At ages 1, 5, 8, 10, 14, 17, and 20 years, participants/parents of the Raine Study reported on their health conditions that had been diagnosed by a health professional, based on the question: “Does your child have now, or has your child had in the past, any of the following health professional diagnosed medical conditions or health problems?”. These reports were subsequently classified by Raine Study research staff using the ICD-9 [18]. Those who had DEXA scans at age 20 and reported a diagnosis of “idiopathic scoliosis/kyphoscoliosis” at ages 1, 5, and 8 years (n = 2) were excluded from the dataset for likely AIS owing to juvenile-onset rather than adolescent-onset of their condition.

Participant Grouping

To group DEXA scans as (i) “likely AIS,” (ii) “without scoliosis,” and (iii) “uncertain to have AIS,” both the quantitative modified Ferguson scoliosis curve measurements and qualitative expert evaluation of the DEXA scans were used (Fig. 2). Of note, a reported diagnosis of idiopathic scoliosis/kyphoscoliosis at any time from ages 10–20 years was also noted (Fig. 2), but not considered to be reliable for grouping participants as some participants reported diagnosis where scans showed no scoliosis curve. Rather, those identified as “likely AIS” had both a modified Ferguson angle ≥ 10°, and the expert reviewer determined that the scoliosis curves were consistent with AIS. The group “without scoliosis” had a modified Ferguson angle of < 10°, and the expert reviewer determined that any scoliosis curves between 8 and 10° were not consistent with AIS. The group that was “uncertain to have AIS” presented with either a discord between criteria for a modified Ferguson angle ≥ 10° and expert evaluation or had a reported diagnosis of AIS with neither sufficient angle or expert evaluation agreement.

Fig. 2figure 2

Consolidated standards of reporting trials (CONSORT) diagram to detail the recruitment and allocation of participants for this study.
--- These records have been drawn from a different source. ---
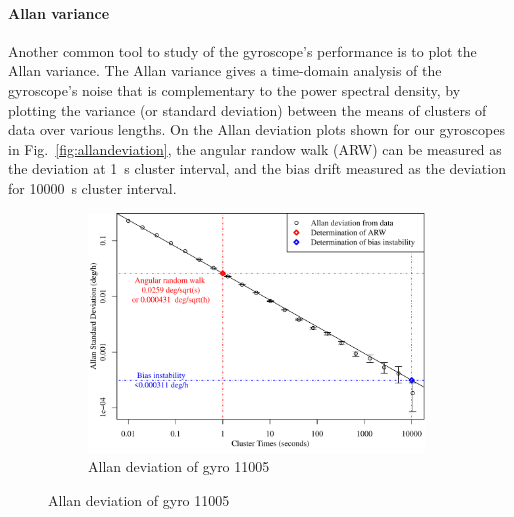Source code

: \paragraph{Allan variance}


Another common tool to study of the gyroscope's performance is to plot the Allan variance. The Allan variance gives a time-domain analysis of the gyroscope's noise that is complementary to the power spectral density, by plotting the variance (or standard deviation) between the means of clusters of data over various lengths. On the Allan deviation plots shown for our gyroscopes in Fig.~\ref{fig:allandeviation}, the angular randow walk (ARW) can be measured as the deviation at \SI{1}{\second} cluster interval, and the bias drift measured as the deviation for \SI{10000}{\second} cluster interval. 
\begin{figure}[!h]

	\begin{subfigure}[b]{\textwidth}
		\centering
		\includegraphics[width=0.98\textwidth]{Figures/allandev_11005.pdf} 
		\caption{Allan deviation of gyro 11005}
		\label{subfig:allan11005}
	\end{subfigure}
	

\end{figure}
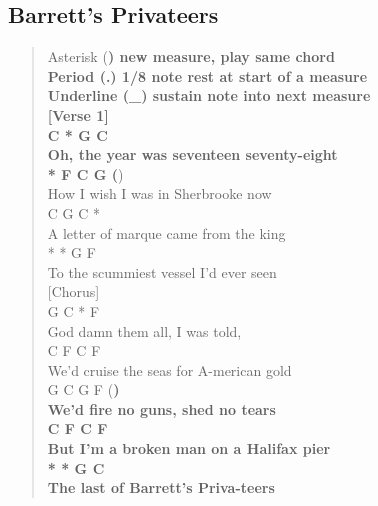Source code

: \documentclass[11pt]{article}
\begin{document}
\subsection{Barrett's Privateers}
\label{sec:orgcea8a4f}
\begin{verse}
Asterisk  (\textbf{)  new measure, play same chord\\
Period    (.)  1/8 note rest at start of a measure\\
Underline (\_)  sustain note into next measure\\
\vspace*{1em}
[Verse 1]\\
\hspace*{8em}C        *         G       C\\
Oh, the year was seventeen seventy-eight\\
\hspace*{6em}*      F      C          G     (})\\
How I wish I was in Sherbrooke now\\
\hspace*{2em}C         G           C        *\\
A letter of marque came from the king\\
\hspace*{7em}*         *          G    F\\
To the scummiest vessel I'd ever seen\\
\vspace*{1em}
[Chorus]\\
\hspace*{4em}G         C    *     F\\
God damn them all, I was told,\\
\hspace*{5em}C          F          C       F\\
We'd cruise the seas for A-merican gold\\
\hspace*{5em}G       C     G       F     (\textbf{)\\
We'd fire no guns, shed no tears\\
\hspace*{10em}C      F        C       F\\
But I'm a broken man on a Halifax pier\\
\hspace*{4em}*       *         G     C\\
The last of Barrett's Priva-teers\\
\vspace*{1em}
}
\end{verse}
\end{document}
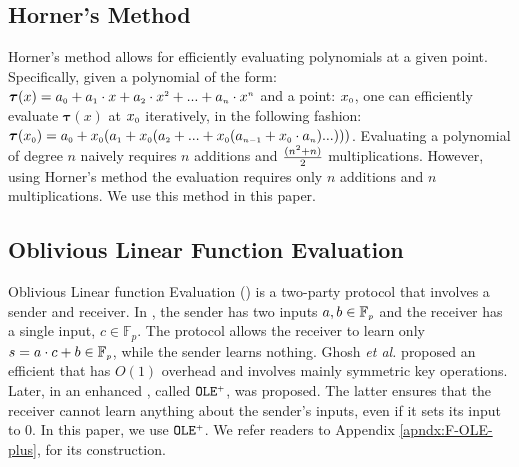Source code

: \vs
\vs

\subsection{Horner's Method}
\svs

Horner's method \cite{DBLP:journals/ibmrd/Dorn62} allows for efficiently evaluating polynomials at a given point. Specifically, given a polynomial of the form: $\bm\tau(x)= a_{\scriptscriptstyle 0}+a_{\scriptscriptstyle 1}\cdot x+a_{\scriptscriptstyle 2}\cdot x^{\scriptscriptstyle 2}+...+a_{\scriptscriptstyle n}\cdot x^{\scriptscriptstyle n}$ and a point: $x_{\scriptscriptstyle 0}$, one can efficiently evaluate $\bm\tau(x)$ at $x_{\scriptscriptstyle 0}$ iteratively, in the following fashion: $\bm\tau(x_{\scriptscriptstyle 0})=a_{\scriptscriptstyle 0}+x_{\scriptscriptstyle 0}(a_{\scriptscriptstyle 1} + x_{\scriptscriptstyle 0}(a_{\scriptscriptstyle 2}+...+x_{\scriptscriptstyle 0}(a_{\scriptscriptstyle n-1}+x_{\scriptscriptstyle 0}\cdot a_{\scriptscriptstyle n})...)))$. Evaluating  a polynomial of degree $n$ naively requires  $n$ additions and $\frac{(n^{\scriptscriptstyle 2}+n)}{2}$ multiplications. However, using Horner's method the evaluation requires only $n$ additions and $n$ multiplications. We use this method in this paper. 

\vs
\vs

\subsection{Oblivious Linear Function Evaluation}\label{sec::OLE-plus}
\svs
Oblivious Linear function Evaluation (\ole) is a two-party protocol that involves a sender and receiver. In \ole,  the sender  has two  inputs  $a, b\in \mathbb{F}_{\scriptscriptstyle p}$ and the receiver has a single input, $c \in \mathbb{F}_{p}$.  The protocol allows the receiver to learn only $s = a\cdot c + b \in \mathbb{F}_{\scriptscriptstyle p}$, while the sender learns nothing. Ghosh \textit{et al.} \cite{GhoshNN17} proposed an efficient \ole that has $O(1)$ overhead and involves mainly symmetric key operations. Later, in \cite{GhoshN19} an enhanced \ole, called $\mathtt{OLE}^{\scriptscriptstyle +}$, was proposed. The latter ensures that the receiver cannot learn anything about the sender's inputs,  even if it sets its input to $0$. In this paper, we use $\mathtt{OLE}^{\scriptscriptstyle +}$. We refer readers to Appendix \ref{apndx:F-OLE-plus}, for its construction.  %


\vs
\vs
Participants were allocated into: (i) likely adolescent idiopathic scoliosis, (ii) without scoliosis, and (iii) uncertain to have adolescent idiopathic scoliosis based on their curve angle (measured modified Ferguson angle ≥ 10°), and expert evaluation. Reported diagnosis of idiopathic scoliosis/kyphoscoliosis was not part of the allocation criteria but is indicated in the diagram to determine its concordance with DEXA-identified adolescent idiopathic scoliosis. ✅: did meet criteria; ❌ did not meet criteria

Statistical Analysis

Descriptive statistics were used to report prevalence and curve characteristics. To assess the inter-rater reliability for modified Ferguson measures from DEXA scans, statistical analysis was performed using RStudio (2020) software (version 1.3.959, PBC, Boston, MA, USA). Bland–Altman plots were used to visualize the data, and intra-class correlation (ICC) with a two-way random effects model with absolute agreement were calculated. The ICC values were interpreted as poor (< 0.40), fair (0.40–0.59), good (0.60–0.74), and excellent (0.75–1.00) [19] inter-rater agreement. To assess the consistency between the two raters, the standard error of measurement (SEM) was calculated as the standard deviation of the difference in modified Ferguson angle values between the two raters divided by the √2. The SEM was then used to determine a minimum detectable change, MDC95 = 1.96 × SEM × √2 (also referred to as 95% limit of agreement). The distribution of the difference scores was assessed using the Shapiro–Wilk test. The level of significance was set at p < 0.05.